DATA EXCERPTS:
»»

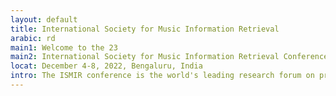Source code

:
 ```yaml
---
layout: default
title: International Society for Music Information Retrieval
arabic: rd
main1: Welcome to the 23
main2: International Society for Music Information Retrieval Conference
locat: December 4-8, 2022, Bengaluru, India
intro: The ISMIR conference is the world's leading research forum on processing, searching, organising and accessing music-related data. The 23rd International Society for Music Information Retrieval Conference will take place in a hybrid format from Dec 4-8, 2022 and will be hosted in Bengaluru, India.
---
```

««

Copy every line of the entries above in which "Information" occurs.

title: International Society for Music Information Retrieval
main2: International Society for Music Information Retrieval Conference
intro: The ISMIR conference is the world's leading research forum on processing, searching, organising and accessing music-related data. The 23rd International Society for Music Information Retrieval Conference will take place in a hybrid format from Dec 4-8, 2022 and will be hosted in Bengaluru, India.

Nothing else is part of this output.